Lucien Neuwirth est un ancien combattant de la France Libre. Réfugié à Londres, il découvre « la gynomine », premier contraceptif en vente libre dans les parfumeries anglaises. De retour en France, il devient conseiller municipal de Saint Etienne. Confronté aux difficultés des couples en milieu ouvrier, il côtoie les effets dramatiques de la loi nataliste de 1920, encore en vigueur au lendemain de la guerre. Devenu député en 1957, il proposa en 1966 avec l'aide de Pierre Simon une proposition de loi dépénalisant la contraception. Qualifié de « Fossoyeur de la France » par ses adversaires, il parviendra après un an et demi de débat à faire voter cette loi.

Si son nom est associé à cette loi emblématique, Lucien Neuwirth est aussi à l’origine, en tant que sénateur siégeant à la commission des Affaires sociales, des lois sur la prise en charge de la douleur (1995) et sur les soins palliatifs (1999).

La loi neuwirth et ses évolutions

La loi Neuwirth met fin, après 47 ans d’existence, à la loi réprimant la provocation à l'avortement et à la propagande anticonceptionnelle. Loi évolutive, elle supprime les termes « anticonceptionnels » et « propagande anticonceptionnelle » de la loi de 1920. Bien que promulguée en 1967, il faut attendre 1969, pour que les deux premiers décrets de la loi soient publiés : le premier sur la fabrication, l’importation et la vente des contraceptifs, le deuxième sur les modalités de leur délivrance aux patientes. Les derniers décrets ne seront publiés qu’en 1972.

Pour l’historienne Bibia Pavard « l’un des arguments avancés pour adopter la loi Neuwirth, c’était de dire que c’est un moyen de lutter contre l’avortement clandestin et qu’une fois la possibilité d’accéder aux contraceptifs modernes, l’avortement allait disparaître. » Symbole d’une véritable révolution, cette loi a favorisé l’espérance de vie des femmes en leur permettant d’espacer leurs grossesses.

Malgré les avancées qu’elle apporte, elle apparait en demi-teinte : en effet, elle est restrictive au vu de l’interdiction de la vente de contraceptifs aux mineurs et inégalitaire au regard de l’absence de prise en charge du moyen contraceptif par la sécurité sociale.

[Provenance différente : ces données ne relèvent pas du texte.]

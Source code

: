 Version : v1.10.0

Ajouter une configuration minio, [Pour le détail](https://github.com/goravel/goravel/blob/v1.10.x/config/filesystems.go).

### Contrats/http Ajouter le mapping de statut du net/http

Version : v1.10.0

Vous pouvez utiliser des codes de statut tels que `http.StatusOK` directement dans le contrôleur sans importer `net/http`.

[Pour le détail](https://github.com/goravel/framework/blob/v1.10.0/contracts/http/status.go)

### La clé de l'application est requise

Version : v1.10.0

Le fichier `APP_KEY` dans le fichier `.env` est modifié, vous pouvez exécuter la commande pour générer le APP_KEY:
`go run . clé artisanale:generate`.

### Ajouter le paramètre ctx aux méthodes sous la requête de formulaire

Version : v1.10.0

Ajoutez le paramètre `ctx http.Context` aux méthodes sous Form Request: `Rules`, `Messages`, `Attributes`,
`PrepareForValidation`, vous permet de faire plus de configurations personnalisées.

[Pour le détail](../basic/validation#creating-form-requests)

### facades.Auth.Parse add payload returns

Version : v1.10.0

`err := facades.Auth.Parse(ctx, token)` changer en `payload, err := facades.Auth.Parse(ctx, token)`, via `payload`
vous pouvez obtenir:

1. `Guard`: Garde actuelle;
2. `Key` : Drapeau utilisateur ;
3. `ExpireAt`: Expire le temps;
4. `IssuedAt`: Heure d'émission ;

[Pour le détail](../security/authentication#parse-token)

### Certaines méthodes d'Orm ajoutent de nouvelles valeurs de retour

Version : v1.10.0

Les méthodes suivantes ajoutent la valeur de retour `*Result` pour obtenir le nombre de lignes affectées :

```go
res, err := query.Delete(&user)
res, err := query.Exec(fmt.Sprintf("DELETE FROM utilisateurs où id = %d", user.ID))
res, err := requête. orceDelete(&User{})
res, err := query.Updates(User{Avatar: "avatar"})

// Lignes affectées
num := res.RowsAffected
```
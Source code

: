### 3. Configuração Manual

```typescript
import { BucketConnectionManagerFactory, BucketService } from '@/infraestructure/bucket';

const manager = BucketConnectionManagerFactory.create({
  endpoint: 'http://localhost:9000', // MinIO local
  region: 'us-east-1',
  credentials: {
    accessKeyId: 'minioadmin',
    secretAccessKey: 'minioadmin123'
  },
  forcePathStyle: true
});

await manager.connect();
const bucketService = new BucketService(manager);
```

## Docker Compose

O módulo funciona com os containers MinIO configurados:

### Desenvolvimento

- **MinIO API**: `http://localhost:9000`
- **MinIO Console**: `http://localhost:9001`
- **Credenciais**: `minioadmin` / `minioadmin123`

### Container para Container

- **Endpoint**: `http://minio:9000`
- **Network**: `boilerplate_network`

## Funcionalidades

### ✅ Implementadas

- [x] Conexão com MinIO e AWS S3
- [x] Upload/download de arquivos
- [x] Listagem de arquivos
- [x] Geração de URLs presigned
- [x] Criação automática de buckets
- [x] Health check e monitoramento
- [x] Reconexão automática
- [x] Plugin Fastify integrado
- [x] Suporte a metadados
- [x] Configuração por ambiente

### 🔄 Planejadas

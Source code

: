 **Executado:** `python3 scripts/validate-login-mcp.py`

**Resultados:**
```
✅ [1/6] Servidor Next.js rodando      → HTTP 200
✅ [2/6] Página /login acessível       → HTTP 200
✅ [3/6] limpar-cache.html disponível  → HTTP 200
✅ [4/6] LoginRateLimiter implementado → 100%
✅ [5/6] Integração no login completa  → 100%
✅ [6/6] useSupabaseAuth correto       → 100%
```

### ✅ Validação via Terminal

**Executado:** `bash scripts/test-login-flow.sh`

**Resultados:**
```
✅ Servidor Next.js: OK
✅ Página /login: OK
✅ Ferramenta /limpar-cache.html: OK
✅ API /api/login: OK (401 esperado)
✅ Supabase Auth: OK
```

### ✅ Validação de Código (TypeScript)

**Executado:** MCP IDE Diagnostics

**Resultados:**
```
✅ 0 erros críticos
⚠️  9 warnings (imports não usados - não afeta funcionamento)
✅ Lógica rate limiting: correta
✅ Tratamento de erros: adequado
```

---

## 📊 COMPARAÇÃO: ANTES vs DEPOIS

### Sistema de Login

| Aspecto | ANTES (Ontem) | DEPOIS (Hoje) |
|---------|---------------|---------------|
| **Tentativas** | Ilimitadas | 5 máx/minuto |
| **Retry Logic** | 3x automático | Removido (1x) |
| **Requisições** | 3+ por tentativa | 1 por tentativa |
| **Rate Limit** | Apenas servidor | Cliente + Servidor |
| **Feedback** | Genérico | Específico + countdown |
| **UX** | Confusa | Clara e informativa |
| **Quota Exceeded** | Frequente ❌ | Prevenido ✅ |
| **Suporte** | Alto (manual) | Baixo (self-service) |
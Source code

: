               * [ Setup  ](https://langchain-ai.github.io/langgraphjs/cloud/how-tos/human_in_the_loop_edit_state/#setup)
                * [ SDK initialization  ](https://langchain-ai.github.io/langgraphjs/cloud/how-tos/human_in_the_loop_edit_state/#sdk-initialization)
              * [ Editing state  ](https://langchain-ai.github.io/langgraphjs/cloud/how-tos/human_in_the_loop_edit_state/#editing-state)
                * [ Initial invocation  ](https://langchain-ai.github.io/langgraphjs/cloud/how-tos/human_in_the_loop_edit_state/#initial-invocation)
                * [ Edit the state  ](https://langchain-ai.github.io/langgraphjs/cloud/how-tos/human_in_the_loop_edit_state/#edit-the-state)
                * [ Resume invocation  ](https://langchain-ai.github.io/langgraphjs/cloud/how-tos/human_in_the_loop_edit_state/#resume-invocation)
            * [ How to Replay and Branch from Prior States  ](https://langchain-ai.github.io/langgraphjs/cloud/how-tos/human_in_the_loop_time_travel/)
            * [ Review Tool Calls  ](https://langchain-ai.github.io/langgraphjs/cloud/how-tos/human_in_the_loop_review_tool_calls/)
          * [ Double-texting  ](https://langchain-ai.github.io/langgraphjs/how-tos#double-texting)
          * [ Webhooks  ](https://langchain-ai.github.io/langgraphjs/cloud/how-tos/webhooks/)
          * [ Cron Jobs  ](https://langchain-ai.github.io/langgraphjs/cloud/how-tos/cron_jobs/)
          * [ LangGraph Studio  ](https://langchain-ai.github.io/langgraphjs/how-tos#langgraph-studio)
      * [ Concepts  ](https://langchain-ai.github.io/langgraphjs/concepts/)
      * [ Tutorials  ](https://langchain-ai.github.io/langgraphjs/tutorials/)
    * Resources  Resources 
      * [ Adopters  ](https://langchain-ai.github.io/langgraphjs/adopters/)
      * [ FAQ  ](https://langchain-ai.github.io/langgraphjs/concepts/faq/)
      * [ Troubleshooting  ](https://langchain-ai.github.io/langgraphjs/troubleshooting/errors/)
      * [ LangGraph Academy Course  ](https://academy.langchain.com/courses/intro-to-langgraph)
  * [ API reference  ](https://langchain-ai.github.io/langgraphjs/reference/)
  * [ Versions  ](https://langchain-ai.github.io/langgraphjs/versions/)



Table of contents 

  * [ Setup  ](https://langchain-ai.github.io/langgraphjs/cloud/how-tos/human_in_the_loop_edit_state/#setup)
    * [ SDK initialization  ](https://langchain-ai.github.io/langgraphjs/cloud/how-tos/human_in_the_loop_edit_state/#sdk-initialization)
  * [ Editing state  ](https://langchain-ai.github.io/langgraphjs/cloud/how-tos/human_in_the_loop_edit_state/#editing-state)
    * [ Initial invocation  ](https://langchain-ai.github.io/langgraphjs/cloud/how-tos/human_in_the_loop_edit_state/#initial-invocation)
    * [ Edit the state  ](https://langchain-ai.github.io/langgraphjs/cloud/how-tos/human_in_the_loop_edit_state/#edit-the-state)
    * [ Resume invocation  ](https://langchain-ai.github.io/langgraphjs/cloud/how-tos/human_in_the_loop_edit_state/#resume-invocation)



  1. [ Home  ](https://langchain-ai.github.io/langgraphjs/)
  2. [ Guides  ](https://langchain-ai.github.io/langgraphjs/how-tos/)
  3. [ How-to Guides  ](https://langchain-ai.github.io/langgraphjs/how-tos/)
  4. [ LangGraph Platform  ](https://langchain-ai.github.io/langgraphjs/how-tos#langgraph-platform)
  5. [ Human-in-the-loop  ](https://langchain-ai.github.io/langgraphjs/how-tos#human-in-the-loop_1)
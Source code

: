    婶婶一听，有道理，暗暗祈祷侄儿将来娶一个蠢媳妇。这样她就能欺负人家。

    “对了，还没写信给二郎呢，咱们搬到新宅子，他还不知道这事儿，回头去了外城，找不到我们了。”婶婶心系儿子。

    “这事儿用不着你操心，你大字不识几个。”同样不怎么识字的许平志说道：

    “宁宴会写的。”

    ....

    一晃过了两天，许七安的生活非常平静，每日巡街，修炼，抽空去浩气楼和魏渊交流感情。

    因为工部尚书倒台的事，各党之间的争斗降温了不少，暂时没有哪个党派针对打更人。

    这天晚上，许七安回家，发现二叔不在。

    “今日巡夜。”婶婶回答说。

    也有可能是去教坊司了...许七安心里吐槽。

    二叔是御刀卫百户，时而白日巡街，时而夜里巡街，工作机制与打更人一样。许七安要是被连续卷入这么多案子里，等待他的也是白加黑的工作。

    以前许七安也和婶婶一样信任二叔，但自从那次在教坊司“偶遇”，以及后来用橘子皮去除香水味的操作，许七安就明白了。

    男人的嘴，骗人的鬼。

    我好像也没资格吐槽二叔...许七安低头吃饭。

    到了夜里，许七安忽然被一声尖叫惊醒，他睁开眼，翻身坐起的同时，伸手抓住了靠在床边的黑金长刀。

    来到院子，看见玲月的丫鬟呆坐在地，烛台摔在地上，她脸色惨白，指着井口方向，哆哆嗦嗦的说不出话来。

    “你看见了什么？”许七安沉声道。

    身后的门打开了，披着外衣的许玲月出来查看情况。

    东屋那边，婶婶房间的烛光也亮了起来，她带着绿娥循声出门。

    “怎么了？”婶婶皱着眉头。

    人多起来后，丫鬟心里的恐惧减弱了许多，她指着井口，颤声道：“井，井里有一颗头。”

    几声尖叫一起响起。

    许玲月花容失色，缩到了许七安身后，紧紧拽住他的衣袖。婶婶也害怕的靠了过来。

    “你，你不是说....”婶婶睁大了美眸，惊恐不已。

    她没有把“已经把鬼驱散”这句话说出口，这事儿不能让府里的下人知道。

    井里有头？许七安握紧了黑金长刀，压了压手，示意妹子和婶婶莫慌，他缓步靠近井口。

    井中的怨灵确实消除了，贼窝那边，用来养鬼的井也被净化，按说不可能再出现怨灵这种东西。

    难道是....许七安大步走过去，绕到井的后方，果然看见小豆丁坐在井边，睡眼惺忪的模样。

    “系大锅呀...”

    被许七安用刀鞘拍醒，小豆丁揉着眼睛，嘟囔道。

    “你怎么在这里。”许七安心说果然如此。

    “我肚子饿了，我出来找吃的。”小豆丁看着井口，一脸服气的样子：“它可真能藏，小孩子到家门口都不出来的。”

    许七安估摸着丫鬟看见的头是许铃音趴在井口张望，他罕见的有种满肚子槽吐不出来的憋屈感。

Pour la gynécologue obstétricienne Danielle Gaudry, « les années 70 ont amené les éléments législatifs qui étaient les reflets d’une évolution sociale. La société et les mouvements féministes poussaient énormément les politiques. » Ainsi la loi Neuwirth a été modifiée par Simone Veil en décembre 1974, qui supprima l’autorisation parentale pour les mineures désireuses d’acheter un moyen de contraception et entérina le remboursement de la contraception par la sécurité sociale.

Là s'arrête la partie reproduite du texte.